WORK REQUEST: Quote the records below in full, exactly as given, with the images taken out.

Dataset items:
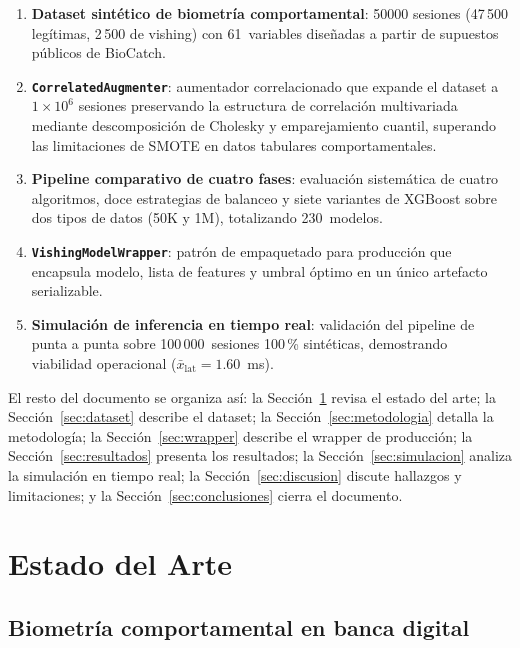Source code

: \documentclass[journal]{IEEEtran}
\newcommand{\wrapcls}{\texttt{VishingModelWrapper}}
\newcommand{\augcls}{\texttt{CorrelatedAugmenter}}
\begin{document}
\begin{enumerate}
    \item \textbf{Dataset sintético de biometría comportamental}: \num{50000}
    sesiones (47\,500 legítimas, 2\,500 de vishing) con 61~variables
    diseñadas a partir de supuestos públicos de BioCatch.

    \item \textbf{\augcls{}}: aumentador correlacionado que expande el
    dataset a $1\times10^6$ sesiones preservando la estructura de correlación
    multivariada mediante descomposición de Cholesky y emparejamiento
    cuantil, superando las limitaciones de SMOTE en datos tabulares
    comportamentales.

    \item \textbf{Pipeline comparativo de cuatro fases}: evaluación sistemática
    de cuatro algoritmos, doce estrategias de balanceo y siete variantes de
    XGBoost sobre dos tipos de datos (50K y 1M), totalizando 230~modelos.

    \item \textbf{\wrapcls{}}: patrón de empaquetado para producción que
    encapsula modelo, lista de features y umbral óptimo en un único artefacto
    serializable.

    \item \textbf{Simulación de inferencia en tiempo real}: validación del
    pipeline de punta a punta sobre 100\,000~sesiones 100\,\% sintéticas,
    demostrando viabilidad operacional ($\bar{x}_{\text{lat}}=1.60$~ms).
\end{enumerate}

El resto del documento se organiza así: la Sección~\ref{sec:arte} revisa el
estado del arte; la Sección~\ref{sec:dataset} describe el dataset; la
Sección~\ref{sec:metodologia} detalla la metodología; la
Sección~\ref{sec:wrapper} describe el wrapper de producción; la
Sección~\ref{sec:resultados} presenta los resultados; la
Sección~\ref{sec:simulacion} analiza la simulación en tiempo real; la
Sección~\ref{sec:discusion} discute hallazgos y limitaciones; y la
Sección~\ref{sec:conclusiones} cierra el documento.

\section{Estado del Arte}
\label{sec:arte}

\subsection{Biometría comportamental en banca digital}
\end{document}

FINISHED TASK:
Source code

: \documentclass[journal]{IEEEtran}
\newcommand{\wrapcls}{\texttt{VishingModelWrapper}}
\newcommand{\augcls}{\texttt{CorrelatedAugmenter}}
\begin{document}
\begin{enumerate}
    \item \textbf{Dataset sintético de biometría comportamental}: \num{50000}
    sesiones (47\,500 legítimas, 2\,500 de vishing) con 61~variables
    diseñadas a partir de supuestos públicos de BioCatch.

    \item \textbf{\augcls{}}: aumentador correlacionado que expande el
    dataset a $1\times10^6$ sesiones preservando la estructura de correlación
    multivariada mediante descomposición de Cholesky y emparejamiento
    cuantil, superando las limitaciones de SMOTE en datos tabulares
    comportamentales.

    \item \textbf{Pipeline comparativo de cuatro fases}: evaluación sistemática
    de cuatro algoritmos, doce estrategias de balanceo y siete variantes de
    XGBoost sobre dos tipos de datos (50K y 1M), totalizando 230~modelos.

    \item \textbf{\wrapcls{}}: patrón de empaquetado para producción que
    encapsula modelo, lista de features y umbral óptimo en un único artefacto
    serializable.

    \item \textbf{Simulación de inferencia en tiempo real}: validación del
    pipeline de punta a punta sobre 100\,000~sesiones 100\,\% sintéticas,
    demostrando viabilidad operacional ($\bar{x}_{\text{lat}}=1.60$~ms).
\end{enumerate}

El resto del documento se organiza así: la Sección~\ref{sec:arte} revisa el
estado del arte; la Sección~\ref{sec:dataset} describe el dataset; la
Sección~\ref{sec:metodologia} detalla la metodología; la
Sección~\ref{sec:wrapper} describe el wrapper de producción; la
Sección~\ref{sec:resultados} presenta los resultados; la
Sección~\ref{sec:simulacion} analiza la simulación en tiempo real; la
Sección~\ref{sec:discusion} discute hallazgos y limitaciones; y la
Sección~\ref{sec:conclusiones} cierra el documento.

\section{Estado del Arte}
\label{sec:arte}

\subsection{Biometría comportamental en banca digital}
\end{document}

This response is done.